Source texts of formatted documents
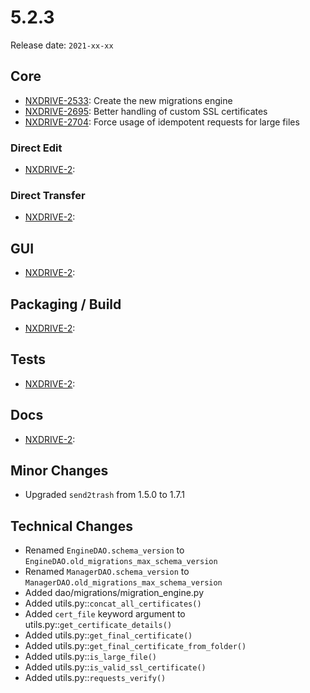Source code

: # 5.2.3

Release date: `2021-xx-xx`

## Core

- [NXDRIVE-2533](https://jira.nuxeo.com/browse/NXDRIVE-2533): Create the new migrations engine
- [NXDRIVE-2695](https://jira.nuxeo.com/browse/NXDRIVE-2695): Better handling of custom SSL certificates
- [NXDRIVE-2704](https://jira.nuxeo.com/browse/NXDRIVE-2704): Force usage of idempotent requests for large files

### Direct Edit

- [NXDRIVE-2](https://jira.nuxeo.com/browse/NXDRIVE-2):

### Direct Transfer

- [NXDRIVE-2](https://jira.nuxeo.com/browse/NXDRIVE-2):

## GUI

- [NXDRIVE-2](https://jira.nuxeo.com/browse/NXDRIVE-2):

## Packaging / Build

- [NXDRIVE-2](https://jira.nuxeo.com/browse/NXDRIVE-2):

## Tests

- [NXDRIVE-2](https://jira.nuxeo.com/browse/NXDRIVE-2):

## Docs

- [NXDRIVE-2](https://jira.nuxeo.com/browse/NXDRIVE-2):

## Minor Changes

- Upgraded `send2trash` from 1.5.0 to 1.7.1

## Technical Changes

- Renamed `EngineDAO.schema_version` to `EngineDAO.old_migrations_max_schema_version`
- Renamed `ManagerDAO.schema_version` to `ManagerDAO.old_migrations_max_schema_version`
- Added dao/migrations/migration_engine.py
- Added utils.py::`concat_all_certificates()`
- Added `cert_file` keyword argument to utils.py::`get_certificate_details()`
- Added utils.py::`get_final_certificate()`
- Added utils.py::`get_final_certificate_from_folder()`
- Added utils.py::`is_large_file()`
- Added utils.py::`is_valid_ssl_certificate()`
- Added utils.py::`requests_verify()`
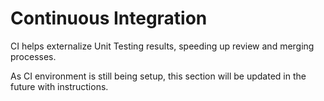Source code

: # Continuous Integration
CI helps externalize Unit Testing results, speeding up review and merging processes.

As CI environment is still being setup, this section will be updated in the future with instructions.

**Problem description:** Write out the entries above verbatim, without pictures.

**Response area:**
Source code

: # 5.2.3

Release date: `2021-xx-xx`

## Core

- [NXDRIVE-2533](https://jira.nuxeo.com/browse/NXDRIVE-2533): Create the new migrations engine
- [NXDRIVE-2695](https://jira.nuxeo.com/browse/NXDRIVE-2695): Better handling of custom SSL certificates
- [NXDRIVE-2704](https://jira.nuxeo.com/browse/NXDRIVE-2704): Force usage of idempotent requests for large files

### Direct Edit

- [NXDRIVE-2](https://jira.nuxeo.com/browse/NXDRIVE-2):

### Direct Transfer

- [NXDRIVE-2](https://jira.nuxeo.com/browse/NXDRIVE-2):

## GUI

- [NXDRIVE-2](https://jira.nuxeo.com/browse/NXDRIVE-2):

## Packaging / Build

- [NXDRIVE-2](https://jira.nuxeo.com/browse/NXDRIVE-2):

## Tests

- [NXDRIVE-2](https://jira.nuxeo.com/browse/NXDRIVE-2):

## Docs

- [NXDRIVE-2](https://jira.nuxeo.com/browse/NXDRIVE-2):

## Minor Changes

- Upgraded `send2trash` from 1.5.0 to 1.7.1

## Technical Changes

- Renamed `EngineDAO.schema_version` to `EngineDAO.old_migrations_max_schema_version`
- Renamed `ManagerDAO.schema_version` to `ManagerDAO.old_migrations_max_schema_version`
- Added dao/migrations/migration_engine.py
- Added utils.py::`concat_all_certificates()`
- Added `cert_file` keyword argument to utils.py::`get_certificate_details()`
- Added utils.py::`get_final_certificate()`
- Added utils.py::`get_final_certificate_from_folder()`
- Added utils.py::`is_large_file()`
- Added utils.py::`is_valid_ssl_certificate()`
- Added utils.py::`requests_verify()`
Source code

: # Continuous Integration
CI helps externalize Unit Testing results, speeding up review and merging processes.

As CI environment is still being setup, this section will be updated in the future with instructions.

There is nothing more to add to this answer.